Voici comment Descartes explique, de manière très malaisée à lire, son rejet des impressions à moins qu’elles ne puissent être confirmées, à ses yeux, par les mathématiques.

De plus, je trouve en moi diverses facultés de penser qui ont chacune leur manière particulière ; par exemple, je trouve en moi les facultés d’imaginer et de sentir, sans lesquelles je puis bien me concevoir clairement et distinctement tout entier, mais non pas réciproquement elles sans moi, c’est-à-dire sans une substance intelligente à qui elles soient attachées ou à qui elles appartiennent ; car, dans la notion que nous avons de ces facultés, ou, pour me servir des termes de l’école, dans leur concept formel, elles enferment quelque sorte d’intellection : d’où je conçois qu’elles sont distinctes de moi comme les modes le sont des choses.

Je connois aussi quelques autres facultés, comme celles de changer de lieu, de prendre diverses situations, et autres semblables, qui ne peuvent être conçues, non plus que les précédentes, sans quelque substance à qui elles soient attachées, ni par conséquent exister sans elle; mais il est très évident que ces facultés, s’il est vrai qu’elles existent, doivent appartenir à quelque substance corporelle ou étendue, et non pas à une substance intelligente, puisque dans leur concept clair et distinct, il y a bien quelque sorte d’extension qui se trouve contenue, mais point du tout d’intelligence.

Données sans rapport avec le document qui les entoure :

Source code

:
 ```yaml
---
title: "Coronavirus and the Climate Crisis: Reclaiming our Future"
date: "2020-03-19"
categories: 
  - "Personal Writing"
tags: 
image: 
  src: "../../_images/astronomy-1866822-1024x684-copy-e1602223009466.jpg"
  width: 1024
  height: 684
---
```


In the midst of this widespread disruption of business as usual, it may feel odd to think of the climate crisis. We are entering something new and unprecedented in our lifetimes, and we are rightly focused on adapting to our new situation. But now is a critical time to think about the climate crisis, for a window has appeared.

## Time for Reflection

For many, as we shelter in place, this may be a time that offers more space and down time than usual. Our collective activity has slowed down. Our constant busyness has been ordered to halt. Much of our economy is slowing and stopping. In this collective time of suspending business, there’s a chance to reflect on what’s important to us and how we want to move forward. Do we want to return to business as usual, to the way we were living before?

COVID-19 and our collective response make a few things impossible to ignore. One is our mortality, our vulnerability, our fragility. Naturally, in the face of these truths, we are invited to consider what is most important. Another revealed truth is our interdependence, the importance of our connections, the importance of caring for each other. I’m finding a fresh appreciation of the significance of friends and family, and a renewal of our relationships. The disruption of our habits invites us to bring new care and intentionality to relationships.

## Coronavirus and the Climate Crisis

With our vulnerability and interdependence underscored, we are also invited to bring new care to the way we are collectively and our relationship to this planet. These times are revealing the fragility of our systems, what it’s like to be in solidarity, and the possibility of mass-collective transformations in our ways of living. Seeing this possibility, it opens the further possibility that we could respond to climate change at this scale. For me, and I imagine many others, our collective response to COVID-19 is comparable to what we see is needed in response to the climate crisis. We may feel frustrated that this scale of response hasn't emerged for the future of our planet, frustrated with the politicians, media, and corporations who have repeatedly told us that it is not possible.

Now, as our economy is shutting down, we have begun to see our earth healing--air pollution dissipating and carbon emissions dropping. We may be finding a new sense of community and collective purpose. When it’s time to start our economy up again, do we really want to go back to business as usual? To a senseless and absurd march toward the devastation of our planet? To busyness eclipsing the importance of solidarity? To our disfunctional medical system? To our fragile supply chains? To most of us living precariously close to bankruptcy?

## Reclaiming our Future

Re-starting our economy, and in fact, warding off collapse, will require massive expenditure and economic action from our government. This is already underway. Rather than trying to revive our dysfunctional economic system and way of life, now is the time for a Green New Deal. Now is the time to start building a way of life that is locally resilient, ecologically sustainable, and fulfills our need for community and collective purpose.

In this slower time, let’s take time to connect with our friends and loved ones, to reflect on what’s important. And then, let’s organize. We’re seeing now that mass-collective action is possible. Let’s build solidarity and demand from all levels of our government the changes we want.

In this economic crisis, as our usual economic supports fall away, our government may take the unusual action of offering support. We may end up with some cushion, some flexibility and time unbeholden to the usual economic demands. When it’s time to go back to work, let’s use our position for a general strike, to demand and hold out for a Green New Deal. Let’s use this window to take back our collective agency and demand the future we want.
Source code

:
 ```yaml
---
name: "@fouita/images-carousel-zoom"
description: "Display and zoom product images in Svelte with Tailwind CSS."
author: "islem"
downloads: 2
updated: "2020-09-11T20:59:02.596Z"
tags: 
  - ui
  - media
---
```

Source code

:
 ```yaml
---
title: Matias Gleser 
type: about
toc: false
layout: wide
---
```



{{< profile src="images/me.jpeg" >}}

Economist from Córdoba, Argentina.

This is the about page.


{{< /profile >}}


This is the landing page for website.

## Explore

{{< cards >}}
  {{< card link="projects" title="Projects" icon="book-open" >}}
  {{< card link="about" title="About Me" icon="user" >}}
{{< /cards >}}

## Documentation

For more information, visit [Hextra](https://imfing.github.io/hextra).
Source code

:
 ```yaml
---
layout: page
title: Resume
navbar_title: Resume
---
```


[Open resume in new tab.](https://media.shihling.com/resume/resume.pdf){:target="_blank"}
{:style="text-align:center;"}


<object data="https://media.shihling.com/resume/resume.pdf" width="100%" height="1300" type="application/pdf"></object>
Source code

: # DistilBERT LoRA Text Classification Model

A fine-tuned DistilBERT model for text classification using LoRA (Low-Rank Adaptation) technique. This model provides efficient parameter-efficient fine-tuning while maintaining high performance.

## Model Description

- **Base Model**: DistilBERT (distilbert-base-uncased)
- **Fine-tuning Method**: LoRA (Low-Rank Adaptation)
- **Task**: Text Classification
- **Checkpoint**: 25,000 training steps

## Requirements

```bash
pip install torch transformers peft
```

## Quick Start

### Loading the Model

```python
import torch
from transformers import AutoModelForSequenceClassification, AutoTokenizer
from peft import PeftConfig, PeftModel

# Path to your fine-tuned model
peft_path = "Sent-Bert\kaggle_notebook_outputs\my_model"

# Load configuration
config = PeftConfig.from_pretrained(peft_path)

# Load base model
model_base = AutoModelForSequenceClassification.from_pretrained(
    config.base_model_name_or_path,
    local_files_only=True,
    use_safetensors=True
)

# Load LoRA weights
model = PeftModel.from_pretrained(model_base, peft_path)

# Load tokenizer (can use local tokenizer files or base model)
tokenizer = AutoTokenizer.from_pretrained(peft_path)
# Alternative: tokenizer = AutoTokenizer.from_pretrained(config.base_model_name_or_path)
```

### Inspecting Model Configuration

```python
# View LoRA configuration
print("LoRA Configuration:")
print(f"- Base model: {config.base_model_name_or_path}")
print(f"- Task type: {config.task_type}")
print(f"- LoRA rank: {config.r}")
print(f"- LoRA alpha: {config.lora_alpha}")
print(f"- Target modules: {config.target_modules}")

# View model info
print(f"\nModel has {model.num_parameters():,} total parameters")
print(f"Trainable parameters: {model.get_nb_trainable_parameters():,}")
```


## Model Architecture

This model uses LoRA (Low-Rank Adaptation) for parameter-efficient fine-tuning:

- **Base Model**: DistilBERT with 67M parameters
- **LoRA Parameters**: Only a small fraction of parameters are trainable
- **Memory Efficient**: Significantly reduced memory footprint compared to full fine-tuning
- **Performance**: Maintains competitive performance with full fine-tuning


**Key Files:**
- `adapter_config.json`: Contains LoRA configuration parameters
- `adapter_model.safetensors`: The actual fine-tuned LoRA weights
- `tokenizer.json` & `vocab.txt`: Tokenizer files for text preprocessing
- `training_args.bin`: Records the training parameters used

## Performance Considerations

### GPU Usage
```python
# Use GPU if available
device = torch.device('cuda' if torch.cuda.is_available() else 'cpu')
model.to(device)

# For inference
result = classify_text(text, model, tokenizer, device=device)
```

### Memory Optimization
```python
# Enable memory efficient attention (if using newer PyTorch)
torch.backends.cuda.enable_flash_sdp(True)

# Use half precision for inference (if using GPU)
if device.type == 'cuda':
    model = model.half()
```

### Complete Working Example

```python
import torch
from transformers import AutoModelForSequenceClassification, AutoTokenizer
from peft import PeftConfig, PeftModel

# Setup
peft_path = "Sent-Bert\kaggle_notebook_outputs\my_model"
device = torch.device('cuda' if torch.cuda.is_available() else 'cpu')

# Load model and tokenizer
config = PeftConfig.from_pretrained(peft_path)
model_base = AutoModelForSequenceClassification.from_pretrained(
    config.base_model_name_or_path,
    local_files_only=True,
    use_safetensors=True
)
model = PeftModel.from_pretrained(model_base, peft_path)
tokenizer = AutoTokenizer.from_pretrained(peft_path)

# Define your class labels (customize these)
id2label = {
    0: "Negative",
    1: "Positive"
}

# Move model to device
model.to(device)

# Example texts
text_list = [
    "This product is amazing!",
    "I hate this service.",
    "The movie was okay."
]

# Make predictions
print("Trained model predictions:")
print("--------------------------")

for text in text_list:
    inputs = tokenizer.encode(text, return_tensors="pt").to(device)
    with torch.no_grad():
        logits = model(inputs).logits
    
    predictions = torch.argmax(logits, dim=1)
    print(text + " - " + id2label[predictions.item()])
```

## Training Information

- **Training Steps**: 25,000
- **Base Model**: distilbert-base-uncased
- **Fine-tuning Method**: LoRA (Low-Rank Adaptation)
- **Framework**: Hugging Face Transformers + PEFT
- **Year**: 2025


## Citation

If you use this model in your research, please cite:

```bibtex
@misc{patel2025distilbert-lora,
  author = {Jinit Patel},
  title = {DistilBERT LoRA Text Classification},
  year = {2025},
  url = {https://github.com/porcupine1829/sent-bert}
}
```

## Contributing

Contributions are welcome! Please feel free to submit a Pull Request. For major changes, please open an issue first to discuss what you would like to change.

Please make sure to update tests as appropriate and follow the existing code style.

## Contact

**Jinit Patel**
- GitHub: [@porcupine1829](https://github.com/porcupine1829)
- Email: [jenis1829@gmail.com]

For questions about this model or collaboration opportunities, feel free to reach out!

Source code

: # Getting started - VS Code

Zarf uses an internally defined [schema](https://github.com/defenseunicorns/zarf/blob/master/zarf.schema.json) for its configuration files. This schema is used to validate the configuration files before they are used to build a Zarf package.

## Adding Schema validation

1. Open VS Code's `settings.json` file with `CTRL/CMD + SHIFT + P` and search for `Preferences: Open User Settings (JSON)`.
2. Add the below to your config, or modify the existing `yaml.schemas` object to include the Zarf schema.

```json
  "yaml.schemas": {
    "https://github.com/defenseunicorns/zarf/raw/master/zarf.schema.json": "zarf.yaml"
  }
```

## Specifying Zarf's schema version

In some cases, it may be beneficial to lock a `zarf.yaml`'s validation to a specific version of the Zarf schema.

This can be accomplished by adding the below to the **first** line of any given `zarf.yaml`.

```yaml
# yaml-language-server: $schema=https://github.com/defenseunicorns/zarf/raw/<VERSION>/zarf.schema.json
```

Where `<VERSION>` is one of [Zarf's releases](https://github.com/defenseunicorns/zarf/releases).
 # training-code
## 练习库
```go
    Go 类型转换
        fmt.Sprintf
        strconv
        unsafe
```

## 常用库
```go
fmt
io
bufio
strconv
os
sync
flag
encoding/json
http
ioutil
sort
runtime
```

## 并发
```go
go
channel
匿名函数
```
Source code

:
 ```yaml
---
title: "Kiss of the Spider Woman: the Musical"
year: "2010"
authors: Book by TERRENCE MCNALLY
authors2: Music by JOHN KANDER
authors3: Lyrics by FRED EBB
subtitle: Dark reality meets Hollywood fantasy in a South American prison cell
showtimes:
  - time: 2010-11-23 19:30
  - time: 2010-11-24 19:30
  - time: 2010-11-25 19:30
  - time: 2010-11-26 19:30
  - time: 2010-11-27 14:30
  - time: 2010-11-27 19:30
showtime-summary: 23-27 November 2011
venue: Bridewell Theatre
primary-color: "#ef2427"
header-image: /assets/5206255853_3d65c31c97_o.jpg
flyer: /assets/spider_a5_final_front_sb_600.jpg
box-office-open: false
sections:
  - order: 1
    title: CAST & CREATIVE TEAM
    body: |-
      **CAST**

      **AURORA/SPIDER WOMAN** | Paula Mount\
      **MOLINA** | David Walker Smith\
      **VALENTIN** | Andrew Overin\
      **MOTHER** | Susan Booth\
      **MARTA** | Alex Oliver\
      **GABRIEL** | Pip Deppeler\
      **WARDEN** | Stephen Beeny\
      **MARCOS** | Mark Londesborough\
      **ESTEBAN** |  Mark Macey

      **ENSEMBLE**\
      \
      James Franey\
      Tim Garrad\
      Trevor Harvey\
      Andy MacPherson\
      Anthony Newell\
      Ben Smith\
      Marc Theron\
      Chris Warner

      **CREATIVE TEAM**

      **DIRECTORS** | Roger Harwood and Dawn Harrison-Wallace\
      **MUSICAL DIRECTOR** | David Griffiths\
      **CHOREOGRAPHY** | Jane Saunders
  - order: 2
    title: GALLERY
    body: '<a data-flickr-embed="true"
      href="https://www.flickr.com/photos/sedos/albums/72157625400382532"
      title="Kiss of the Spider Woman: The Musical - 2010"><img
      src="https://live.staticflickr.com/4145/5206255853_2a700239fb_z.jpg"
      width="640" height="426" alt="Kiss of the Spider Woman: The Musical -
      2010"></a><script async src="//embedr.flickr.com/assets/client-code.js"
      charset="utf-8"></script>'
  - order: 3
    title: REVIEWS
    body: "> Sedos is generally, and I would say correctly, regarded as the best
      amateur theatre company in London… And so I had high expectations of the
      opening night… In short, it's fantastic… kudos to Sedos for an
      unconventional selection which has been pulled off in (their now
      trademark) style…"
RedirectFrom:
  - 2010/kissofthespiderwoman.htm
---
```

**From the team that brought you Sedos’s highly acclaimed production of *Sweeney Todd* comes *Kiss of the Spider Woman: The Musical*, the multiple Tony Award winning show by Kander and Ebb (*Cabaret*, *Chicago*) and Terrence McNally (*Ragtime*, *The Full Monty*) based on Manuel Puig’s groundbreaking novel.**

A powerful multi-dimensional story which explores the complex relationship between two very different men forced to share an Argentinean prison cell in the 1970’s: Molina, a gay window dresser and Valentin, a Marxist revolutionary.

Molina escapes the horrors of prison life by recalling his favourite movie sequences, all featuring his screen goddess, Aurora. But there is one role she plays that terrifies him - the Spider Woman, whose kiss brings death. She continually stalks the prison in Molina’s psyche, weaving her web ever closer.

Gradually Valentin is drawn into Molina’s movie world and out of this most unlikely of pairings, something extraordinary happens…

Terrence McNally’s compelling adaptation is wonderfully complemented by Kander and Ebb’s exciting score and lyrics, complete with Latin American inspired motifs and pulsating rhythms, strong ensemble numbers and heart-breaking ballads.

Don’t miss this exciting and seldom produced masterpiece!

De plus, je ne puis douter qu’il n’y ait en moi une certaine faculté passive de sentir, c’est-à-dire de recevoir et de connoître les idées des choses sensibles ; mais elle me seroit inutile, et je ne m’en pourrois aucunement servir, s’il n’y avoit aussi en moi, ou en quelque autre chose, une autre faculté active, capable de former et produire ces idées.

Or, cette faculté active ne peut être en moi en tant que je ne suis qu’une chose qui pense, vu qu’elle ne présuppose point ma pensée, et aussi que ces idées-là me sont souvent représentées sans que j’y contribue en aucune façon, et même souvent contre mon gré; il faut donc nécessairement qu’elle soit en quelque substance différente de moi, dans laquelle toute la réalité, qui est objectivement dans les idées qui sont produites par cette faculté, soit contenue formellement ou éminemment, comme je l’ai remarqué ci-devant: et cette substance est ou un corps, c’est-à-dire une nature corporelle, dans laquelle est contenu formellement et en effet tout ce qui est effectivement et par représentation dans ces idées ; ou bien c’est Dieu même, ou quelque autre créature plus noble que le corps, dans laquelle cela même est contenu éminemment.

Or, Dieu n’étant point trompeur, il est très manifeste qu’il ne m’envoie point ces idées immédiatement par lui-même, ni aussi par l’entremise de quelque créature dans laquelle leur réalité ne soit pas contenue formellement, mais seulement éminemment.

Car ne m’ayant donné aucune faculté pour connoître que cela soit, mais au contraire une très grande inclination à croire qu’elles partent des choses corporelles, je ne vois pas comment on pourroit l’excuser de tromperie, si en effet ces idées partoient d’ailleurs, ou étoient produites par d’autres causes que par des choses corporelles: et partant il faut conclure qu’il y a des choses corporelles qui existent.

Toutefois elles ne sont peut-être pas entièrement telles que nous les apercevons par les sens, car il y a bien des choses qui rendent cette perception des sens fort obscure et confuse; mais au moins faut-il avouer que toutes les choses que je conçois clairement et distinctement, c’est-à-dire toutes les choses, généralement parlant, qui sont comprises dans l’objet de la géométrie spéculative, s’y rencontrent véritablement.